The newer PLC, capable of handling faster and more complex processing tasks, significantly improved control and communication with the robotic cells, leading to opportunities to improve the speed and efficiency of the robots. As a result, they were evaluated for cycle time optimization.

FANUC’s ROBOGUIDE
ROBOGUIDE was used to simulate the robotic cells within the line. ROBOGUIDE includes mature models of all FANUC robots that closely mimic their real-world counterparts. Actual robot routines can be run on the robot models, allowing them to be debugged and optimized. In some cases, end-of-arm tooling changes were simulated using ROBOGUIDE and subsequently updated to further capitalize on time availability and increase throughput.
The virtual PLC implemented using TIA Portal in Process Simulate can also communicate directly with ROBOGUIDE to control robotic operations. By integrating the ROBOGUIDE models into the broader Process Simulate simulation, the PLC’s communication with the robots could be monitored and verified within the broader system.
Virtual commissioning best practices
While virtual commissioning strategies can increase confidence and minimize downtime for system upgrades, its effectiveness requires employing proven strategies and focusing efforts where they make the biggest impact.

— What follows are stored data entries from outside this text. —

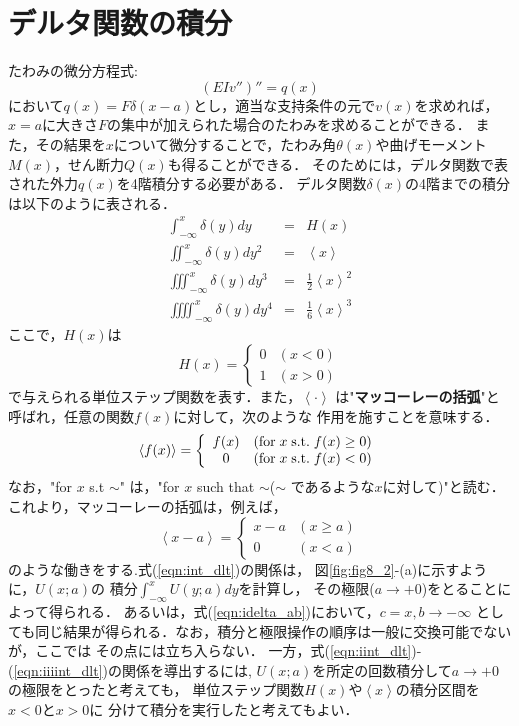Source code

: \documentclass[10pt,a4j]{jarticle}
\begin{document}
\section{デルタ関数の積分}
たわみの微分方程式:
\begin{equation}
	\left(EIv''\right)''=q(x)
\end{equation}
において$q(x)=F\delta(x-a)$とし，適当な支持条件の元で$v(x)$を求めれば，
$x=a$に大きさ$F$の集中が加えられた場合のたわみを求めることができる．
また，その結果を$x$について微分することで，たわみ角$\theta(x)$や曲げモーメント
$M(x)$，せん断力$Q(x)$も得ることができる．
そのためには，デルタ関数で表された外力$q(x)$を4階積分する必要がある．
デルタ関数$\delta(x)$の4階までの積分は以下のように表される．
\begin{eqnarray}
	\int_{-\infty}^x \delta(y)dy &=& H(x) 
	\label{eqn:int_dlt}
	\\ 
	\iint_{-\infty}^x \delta(y)dy^2 &=& \left< x\right> 
	\label{eqn:iint_dlt}
	\\ 
	\iiint_{-\infty}^x \delta(y)dy^3 &=& \frac{1}{2}\left<x\right>^2
	\label{eqn:iiint_dlt}
	\\ 
	\iiiint_{-\infty}^x \delta(y)dy^4 &=& \frac{1}{6}\left<x\right>^3
	\label{eqn:iiiint_dlt}
\end{eqnarray}
ここで，$H(x)$は
\begin{equation}
	H(x)=\left\{
	\begin{array}{cc}
		0 & (x<0) \\
		1 & (x>0)
	\end{array}
	\right.
\end{equation}
で与えられる単位ステップ関数を表す．また，$\left< \cdot \right>$
は"{\bf マッコーレーの括弧}"と呼ばれ，任意の関数$f(x)$に対して，次のような
作用を施すことを意味する．
\begin{equation}
	\left< f(x) \right>=
	\left\{
	\begin{array}{cc}
		f(x) & ({\rm for\;} x\; {\rm s.t.} \; f(x) \ge 0) \\
		0 & ({\rm for}\; x \; {\rm s.t.} \;  f(x) < 0)
	\end{array}
	\right.
\end{equation}
なお，"for $x$ s.t $\sim$" は，"for $x$ such that $\sim $($\sim$ であるような$x$に対して)"と読む．
これより，マッコーレーの括弧は，例えば，
\begin{equation}
	\left< x-a \right>=
	\left\{
	\begin{array}{cc}
		x-a & (x \ge a) \\
		0 & (x <a)
	\end{array}
	\right.
\end{equation}
のような働きをする.式(\ref{eqn:int_dlt})の関係は，
図\ref{fig:fig8_2}-(a)に示すように，$U(x;a)$の
積分$\int_{-\infty}^x U(y;a)dy$を計算し，
その極限($a\rightarrow +0$)をとることによって得られる．
あるいは，式(\ref{eqn:idelta_ab})において，$c=x,b\rightarrow -\infty$
としても同じ結果が得られる．なお，積分と極限操作の順序は一般に交換可能でないが，ここでは
その点には立ち入らない．
一方，式(\ref{eqn:iint_dlt})-(\ref{eqn:iiiint_dlt})の関係を導出するには,
$U(x;a)$を所定の回数積分して$a\rightarrow +0$の極限をとったと考えても，
単位ステップ関数$H(x)$や$\left< x \right>$の積分区間を$x<0$と$x>0$に
分けて積分を実行したと考えてもよい．
\end{document}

Virtual commission refinement over time
The first sections targeted for virtual commissioning inevitably require the greatest time investment. The entire virtual environment must be built, such as motor emulation scripts, PLC tag mapping and sensor instantiation. Once established, subsequent sections can be set up much faster as a significant amount of the initial work is reusable.
Integrating only what makes sense
It’s often the case that not every mechanical device needs to be fully simulated. For the automotive project, modeling of turntables and lift tables was particularly challenging and offered limited value. Instead, the focus remained on the core logic for conveyors, robotics and safety.

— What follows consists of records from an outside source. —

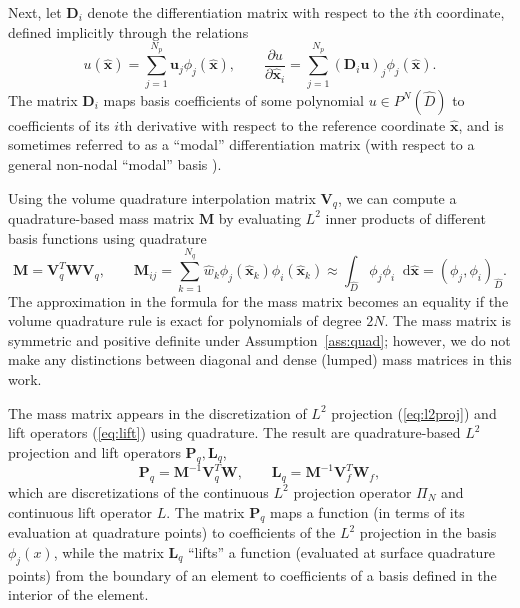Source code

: \documentclass[preprint,10pt]{article}
\theoremstyle{definition}
\theoremstyle{lemma}
\theoremstyle{theorem}
\theoremstyle{assumption}
\renewcommand{\hat}{\widehat}
\newcommand{\pd}[2]{\frac{\partial#1}{\partial#2}}
\newcommand{\LRp}[1]{\left( #1 \right)}
\newcommand{\note}[1]{{\color{blue}{#1}}}
\newcommand{\lcwnote}[1]{{\color{magenta}{#1}}}
\newcommand*\diff[1]{\mathop{}\!{\mathrm{d}#1}} %
\begin{document}
{Next, let ${\bm{D}}_i$ denote the differentiation matrix with respect to the $i$th coordinate, defined implicitly through the relations
\[
u(\hat{\bm{x}}) = \sum_{j=1}^{N_p} \bm{u}_j \phi_j(\hat{\bm{x}}), \qquad \pd{u}{\hat{\bm{x}}_i} = \sum_{j=1}^{N_p} \LRp{{\bm{D}}_i \bm{u}}_j\phi_j(\hat{\bm{x}}).
\]
The matrix ${\bm{D}}_i$ maps basis coefficients of some polynomial $u \in P^N\LRp{\hat{D}}$ to coefficients of its $i$th derivative with respect to the reference coordinate $\hat{\bm{x}}$, and is sometimes referred to as a ``modal'' differentiation matrix (with respect to a general non-nodal ``modal'' basis \cite{hicken2016multidimensional}).  

Using the volume quadrature interpolation matrix $\bm{V}_q$, we can compute a quadrature-based mass matrix $\bm{M}$ by evaluating $L^2$ inner products of different basis functions using quadrature
\[
  \bm{M} = \bm{V}_q^T\bm{W}\bm{V}_q, \qquad \bm{M}_{ij} = \sum_{k=1}^{N_q} \hat{w}_k \phi_j(\hat{\bm{x}}_k)\phi_i(\hat{\bm{x}}_k) \approx \int_{\hat{D}}\phi_j\phi_i \diff{\hat{\bm{x}}} = \LRp{\phi_j,\phi_i}_{\hat{D}}.
\]
The approximation in the formula for the mass matrix becomes an equality if the volume quadrature rule is exact for polynomials of degree $2N$.  The mass matrix is symmetric and positive definite under Assumption~\ref{ass:quad}; however, we do not make any distinctions between diagonal and dense (lumped) mass matrices in this work.  


The mass matrix appears in the discretization of $L^2$ projection (\ref{eq:l2proj}) and lift operators (\ref{eq:lift}) using quadrature.  The result are quadrature-based $L^2$ projection and lift operators $\bm{P}_q, \bm{L}_q$, 
\begin{equation}
\bm{P}_q = \bm{M}^{-1}\bm{V}_q^T\bm{W}, \qquad \bm{L}_q = \bm{M}^{-1}\bm{V}_f^T \bm{W}_f,
\label{eq:projlift}
\end{equation}
which are discretizations of the continuous $L^2$ projection operator $\Pi_N$ and continuous lift operator $L$.  The matrix $\bm{P}_q$ maps a function (in terms of its evaluation at quadrature points) to coefficients of the $L^2$ projection in the basis $\phi_j(x)$, while the matrix $\bm{L}_q$ ``lifts'' a function (evaluated at surface quadrature points) from the boundary of an element to coefficients of a basis defined in the interior of the element.  

}
\end{document}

Planning for onsite adjustments and tuning
Patti Engineering’s approach to onsite commissioning was to anticipate some discrepancies between the simulation of the line and the physical equipment’s actual operation. Some parameters that required onsite tuning included sensor offsets, actual motor speeds and other mechanical tolerances.

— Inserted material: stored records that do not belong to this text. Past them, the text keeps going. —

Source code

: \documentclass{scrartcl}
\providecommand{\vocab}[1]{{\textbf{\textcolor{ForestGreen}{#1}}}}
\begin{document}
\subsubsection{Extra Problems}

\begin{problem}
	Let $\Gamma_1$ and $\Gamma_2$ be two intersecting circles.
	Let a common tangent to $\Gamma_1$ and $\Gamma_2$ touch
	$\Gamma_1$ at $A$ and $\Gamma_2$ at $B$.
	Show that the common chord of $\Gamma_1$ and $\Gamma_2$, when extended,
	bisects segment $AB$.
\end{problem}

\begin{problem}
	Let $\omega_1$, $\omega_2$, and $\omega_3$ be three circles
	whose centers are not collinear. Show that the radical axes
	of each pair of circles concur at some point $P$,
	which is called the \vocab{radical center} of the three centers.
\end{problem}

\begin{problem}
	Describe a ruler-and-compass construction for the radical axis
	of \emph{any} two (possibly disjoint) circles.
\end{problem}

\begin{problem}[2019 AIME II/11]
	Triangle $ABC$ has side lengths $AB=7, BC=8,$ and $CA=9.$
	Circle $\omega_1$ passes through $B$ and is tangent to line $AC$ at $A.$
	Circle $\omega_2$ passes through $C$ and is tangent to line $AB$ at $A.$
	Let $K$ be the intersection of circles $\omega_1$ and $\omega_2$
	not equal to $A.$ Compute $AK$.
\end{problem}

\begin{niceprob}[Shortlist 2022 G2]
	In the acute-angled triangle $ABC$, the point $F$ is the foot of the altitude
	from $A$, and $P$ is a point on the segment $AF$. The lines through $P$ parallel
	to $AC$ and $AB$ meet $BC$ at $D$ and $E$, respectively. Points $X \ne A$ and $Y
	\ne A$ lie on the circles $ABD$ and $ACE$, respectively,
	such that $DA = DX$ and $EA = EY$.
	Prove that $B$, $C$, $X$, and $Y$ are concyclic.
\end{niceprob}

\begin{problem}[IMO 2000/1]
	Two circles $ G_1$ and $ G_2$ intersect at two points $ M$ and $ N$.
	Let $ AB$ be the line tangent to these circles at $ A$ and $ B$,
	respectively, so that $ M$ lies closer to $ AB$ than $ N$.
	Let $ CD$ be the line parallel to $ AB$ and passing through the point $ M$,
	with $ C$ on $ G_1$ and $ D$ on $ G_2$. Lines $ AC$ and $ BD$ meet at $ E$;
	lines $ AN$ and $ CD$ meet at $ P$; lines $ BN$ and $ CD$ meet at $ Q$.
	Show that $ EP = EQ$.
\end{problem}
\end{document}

Laying the groundwork for a digital twin
While the immediate goal of virtual commissioning is to reduce both downtime and risk during an upgrade, the completed simulation models can also serve as the foundation of a digital twin. By continually feeding real-time operational data from the upgraded PLC and other sensors back into the models, the line’s virtual replica can visualize the current operational state of the system.
Beyond a visual replica of the production line, some of the potential ongoing use cases for digital twins include implementation of predictive maintenance analysis platforms, continued production optimization and a risk-free training environment.
How virtual commissioning addresses unknowns
Virtual commissioning simulation tools allow integrators to uncover and address most unknowns involved in upgrading a complex line in a low-stakes virtual environment and lay the foundation for a digital twin model of the system. Used in combination with a phased onsite upgrade strategy, complex projects can be approached with high confidence of a successful completion, even with significant downtime constraints. In turn, manufacturers can feel confident that their struggling legacy systems can be revitalized and optimized for throughput and quality, futureproofing them for years to come.
Aryan Abbott is a controls engineer and Nikhil Niphadkar is the engineering team lead and senior controls engineer II with Patti Engineering.